====== Input records ======
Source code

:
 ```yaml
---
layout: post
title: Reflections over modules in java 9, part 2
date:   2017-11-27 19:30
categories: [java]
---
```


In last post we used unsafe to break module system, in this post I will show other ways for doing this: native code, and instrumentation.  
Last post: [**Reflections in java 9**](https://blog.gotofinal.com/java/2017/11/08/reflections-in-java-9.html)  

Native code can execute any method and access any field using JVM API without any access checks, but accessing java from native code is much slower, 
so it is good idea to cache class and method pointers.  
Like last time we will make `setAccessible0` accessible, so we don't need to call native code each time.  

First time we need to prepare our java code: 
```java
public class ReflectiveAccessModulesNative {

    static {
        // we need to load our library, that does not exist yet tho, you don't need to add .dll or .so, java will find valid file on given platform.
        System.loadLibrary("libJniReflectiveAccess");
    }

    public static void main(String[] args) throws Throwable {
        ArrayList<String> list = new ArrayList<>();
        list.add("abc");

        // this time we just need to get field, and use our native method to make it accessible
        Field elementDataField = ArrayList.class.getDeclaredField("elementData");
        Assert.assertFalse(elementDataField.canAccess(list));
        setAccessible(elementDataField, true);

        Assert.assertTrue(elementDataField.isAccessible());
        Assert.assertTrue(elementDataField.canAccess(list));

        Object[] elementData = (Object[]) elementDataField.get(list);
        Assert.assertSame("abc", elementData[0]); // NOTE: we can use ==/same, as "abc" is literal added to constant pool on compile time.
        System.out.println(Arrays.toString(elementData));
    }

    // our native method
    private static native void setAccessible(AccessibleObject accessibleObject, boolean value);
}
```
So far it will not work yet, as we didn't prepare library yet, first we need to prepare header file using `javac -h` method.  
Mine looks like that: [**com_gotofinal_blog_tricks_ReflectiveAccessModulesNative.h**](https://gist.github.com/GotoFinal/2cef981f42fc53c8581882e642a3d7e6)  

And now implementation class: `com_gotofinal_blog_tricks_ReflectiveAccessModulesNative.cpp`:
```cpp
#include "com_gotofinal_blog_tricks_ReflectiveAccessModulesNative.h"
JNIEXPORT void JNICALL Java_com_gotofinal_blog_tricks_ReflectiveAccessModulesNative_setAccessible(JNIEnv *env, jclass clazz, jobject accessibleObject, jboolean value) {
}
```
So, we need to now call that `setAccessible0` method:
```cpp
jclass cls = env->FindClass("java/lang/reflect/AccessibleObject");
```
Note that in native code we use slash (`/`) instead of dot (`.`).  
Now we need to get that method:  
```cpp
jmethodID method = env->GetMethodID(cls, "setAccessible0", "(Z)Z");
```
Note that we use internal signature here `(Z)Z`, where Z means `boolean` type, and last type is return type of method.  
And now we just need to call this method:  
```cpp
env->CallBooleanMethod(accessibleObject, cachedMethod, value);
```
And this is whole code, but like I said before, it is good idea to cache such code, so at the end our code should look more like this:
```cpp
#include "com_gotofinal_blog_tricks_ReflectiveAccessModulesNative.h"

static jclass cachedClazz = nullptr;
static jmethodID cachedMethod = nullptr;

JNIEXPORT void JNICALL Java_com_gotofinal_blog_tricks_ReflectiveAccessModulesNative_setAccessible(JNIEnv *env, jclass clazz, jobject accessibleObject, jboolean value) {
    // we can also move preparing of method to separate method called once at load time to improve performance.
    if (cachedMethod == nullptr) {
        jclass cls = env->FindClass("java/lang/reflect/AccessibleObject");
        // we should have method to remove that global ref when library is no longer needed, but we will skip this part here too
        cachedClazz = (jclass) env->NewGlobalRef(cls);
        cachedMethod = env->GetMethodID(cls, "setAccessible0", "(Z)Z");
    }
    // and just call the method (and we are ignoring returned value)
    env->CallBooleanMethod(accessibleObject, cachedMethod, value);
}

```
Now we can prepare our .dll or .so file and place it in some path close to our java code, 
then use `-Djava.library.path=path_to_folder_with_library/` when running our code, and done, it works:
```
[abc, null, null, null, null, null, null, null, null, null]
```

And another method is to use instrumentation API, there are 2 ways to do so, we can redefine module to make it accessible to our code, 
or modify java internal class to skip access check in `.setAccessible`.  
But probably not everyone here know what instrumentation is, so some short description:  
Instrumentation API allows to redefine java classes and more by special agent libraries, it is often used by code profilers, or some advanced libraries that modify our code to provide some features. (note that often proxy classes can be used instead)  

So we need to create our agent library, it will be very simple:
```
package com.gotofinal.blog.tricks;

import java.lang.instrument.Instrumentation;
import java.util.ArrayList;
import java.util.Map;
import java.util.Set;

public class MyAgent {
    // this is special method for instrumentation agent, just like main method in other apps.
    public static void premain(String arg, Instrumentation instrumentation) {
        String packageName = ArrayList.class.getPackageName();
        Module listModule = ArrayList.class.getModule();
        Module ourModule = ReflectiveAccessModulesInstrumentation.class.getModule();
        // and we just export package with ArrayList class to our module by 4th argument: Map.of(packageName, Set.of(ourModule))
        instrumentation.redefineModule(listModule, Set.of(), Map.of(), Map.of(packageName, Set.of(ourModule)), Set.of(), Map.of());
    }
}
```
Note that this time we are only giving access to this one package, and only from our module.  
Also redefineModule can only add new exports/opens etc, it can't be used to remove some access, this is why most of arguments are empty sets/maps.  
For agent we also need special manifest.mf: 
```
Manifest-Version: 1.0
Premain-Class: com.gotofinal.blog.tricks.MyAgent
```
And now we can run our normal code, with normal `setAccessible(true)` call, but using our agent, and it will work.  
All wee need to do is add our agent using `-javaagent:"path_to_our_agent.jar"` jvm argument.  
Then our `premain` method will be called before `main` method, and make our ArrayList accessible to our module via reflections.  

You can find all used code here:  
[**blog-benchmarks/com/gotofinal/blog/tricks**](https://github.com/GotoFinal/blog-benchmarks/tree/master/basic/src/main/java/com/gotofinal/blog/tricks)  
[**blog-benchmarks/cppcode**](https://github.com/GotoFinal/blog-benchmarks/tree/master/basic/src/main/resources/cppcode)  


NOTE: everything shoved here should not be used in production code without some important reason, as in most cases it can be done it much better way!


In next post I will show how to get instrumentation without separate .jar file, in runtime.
======
About this task
What you give back must match the records word for word.

Solution below
Source code

:
 ```yaml
---
layout: post
title: Reflections over modules in java 9, part 2
date:   2017-11-27 19:30
categories: [java]
---
```


In last post we used unsafe to break module system, in this post I will show other ways for doing this: native code, and instrumentation.  
Last post: [**Reflections in java 9**](https://blog.gotofinal.com/java/2017/11/08/reflections-in-java-9.html)  

Native code can execute any method and access any field using JVM API without any access checks, but accessing java from native code is much slower, 
so it is good idea to cache class and method pointers.  
Like last time we will make `setAccessible0` accessible, so we don't need to call native code each time.  

First time we need to prepare our java code: 
```java
public class ReflectiveAccessModulesNative {

    static {
        // we need to load our library, that does not exist yet tho, you don't need to add .dll or .so, java will find valid file on given platform.
        System.loadLibrary("libJniReflectiveAccess");
    }

    public static void main(String[] args) throws Throwable {
        ArrayList<String> list = new ArrayList<>();
        list.add("abc");

        // this time we just need to get field, and use our native method to make it accessible
        Field elementDataField = ArrayList.class.getDeclaredField("elementData");
        Assert.assertFalse(elementDataField.canAccess(list));
        setAccessible(elementDataField, true);

        Assert.assertTrue(elementDataField.isAccessible());
        Assert.assertTrue(elementDataField.canAccess(list));

        Object[] elementData = (Object[]) elementDataField.get(list);
        Assert.assertSame("abc", elementData[0]); // NOTE: we can use ==/same, as "abc" is literal added to constant pool on compile time.
        System.out.println(Arrays.toString(elementData));
    }

    // our native method
    private static native void setAccessible(AccessibleObject accessibleObject, boolean value);
}
```
So far it will not work yet, as we didn't prepare library yet, first we need to prepare header file using `javac -h` method.  
Mine looks like that: [**com_gotofinal_blog_tricks_ReflectiveAccessModulesNative.h**](https://gist.github.com/GotoFinal/2cef981f42fc53c8581882e642a3d7e6)  

And now implementation class: `com_gotofinal_blog_tricks_ReflectiveAccessModulesNative.cpp`:
```cpp
#include "com_gotofinal_blog_tricks_ReflectiveAccessModulesNative.h"
JNIEXPORT void JNICALL Java_com_gotofinal_blog_tricks_ReflectiveAccessModulesNative_setAccessible(JNIEnv *env, jclass clazz, jobject accessibleObject, jboolean value) {
}
```
So, we need to now call that `setAccessible0` method:
```cpp
jclass cls = env->FindClass("java/lang/reflect/AccessibleObject");
```
Note that in native code we use slash (`/`) instead of dot (`.`).  
Now we need to get that method:  
```cpp
jmethodID method = env->GetMethodID(cls, "setAccessible0", "(Z)Z");
```
Note that we use internal signature here `(Z)Z`, where Z means `boolean` type, and last type is return type of method.  
And now we just need to call this method:  
```cpp
env->CallBooleanMethod(accessibleObject, cachedMethod, value);
```
And this is whole code, but like I said before, it is good idea to cache such code, so at the end our code should look more like this:
```cpp
#include "com_gotofinal_blog_tricks_ReflectiveAccessModulesNative.h"

static jclass cachedClazz = nullptr;
static jmethodID cachedMethod = nullptr;

JNIEXPORT void JNICALL Java_com_gotofinal_blog_tricks_ReflectiveAccessModulesNative_setAccessible(JNIEnv *env, jclass clazz, jobject accessibleObject, jboolean value) {
    // we can also move preparing of method to separate method called once at load time to improve performance.
    if (cachedMethod == nullptr) {
        jclass cls = env->FindClass("java/lang/reflect/AccessibleObject");
        // we should have method to remove that global ref when library is no longer needed, but we will skip this part here too
        cachedClazz = (jclass) env->NewGlobalRef(cls);
        cachedMethod = env->GetMethodID(cls, "setAccessible0", "(Z)Z");
    }
    // and just call the method (and we are ignoring returned value)
    env->CallBooleanMethod(accessibleObject, cachedMethod, value);
}

```
Now we can prepare our .dll or .so file and place it in some path close to our java code, 
then use `-Djava.library.path=path_to_folder_with_library/` when running our code, and done, it works:
```
[abc, null, null, null, null, null, null, null, null, null]
```

And another method is to use instrumentation API, there are 2 ways to do so, we can redefine module to make it accessible to our code, 
or modify java internal class to skip access check in `.setAccessible`.  
But probably not everyone here know what instrumentation is, so some short description:  
Instrumentation API allows to redefine java classes and more by special agent libraries, it is often used by code profilers, or some advanced libraries that modify our code to provide some features. (note that often proxy classes can be used instead)  

So we need to create our agent library, it will be very simple:
```
package com.gotofinal.blog.tricks;

import java.lang.instrument.Instrumentation;
import java.util.ArrayList;
import java.util.Map;
import java.util.Set;

public class MyAgent {
    // this is special method for instrumentation agent, just like main method in other apps.
    public static void premain(String arg, Instrumentation instrumentation) {
        String packageName = ArrayList.class.getPackageName();
        Module listModule = ArrayList.class.getModule();
        Module ourModule = ReflectiveAccessModulesInstrumentation.class.getModule();
        // and we just export package with ArrayList class to our module by 4th argument: Map.of(packageName, Set.of(ourModule))
        instrumentation.redefineModule(listModule, Set.of(), Map.of(), Map.of(packageName, Set.of(ourModule)), Set.of(), Map.of());
    }
}
```
Note that this time we are only giving access to this one package, and only from our module.  
Also redefineModule can only add new exports/opens etc, it can't be used to remove some access, this is why most of arguments are empty sets/maps.  
For agent we also need special manifest.mf: 
```
Manifest-Version: 1.0
Premain-Class: com.gotofinal.blog.tricks.MyAgent
```
And now we can run our normal code, with normal `setAccessible(true)` call, but using our agent, and it will work.  
All wee need to do is add our agent using `-javaagent:"path_to_our_agent.jar"` jvm argument.  
Then our `premain` method will be called before `main` method, and make our ArrayList accessible to our module via reflections.  

You can find all used code here:  
[**blog-benchmarks/com/gotofinal/blog/tricks**](https://github.com/GotoFinal/blog-benchmarks/tree/master/basic/src/main/java/com/gotofinal/blog/tricks)  
[**blog-benchmarks/cppcode**](https://github.com/GotoFinal/blog-benchmarks/tree/master/basic/src/main/resources/cppcode)  


NOTE: everything shoved here should not be used in production code without some important reason, as in most cases it can be done it much better way!


In next post I will show how to get instrumentation without separate .jar file, in runtime.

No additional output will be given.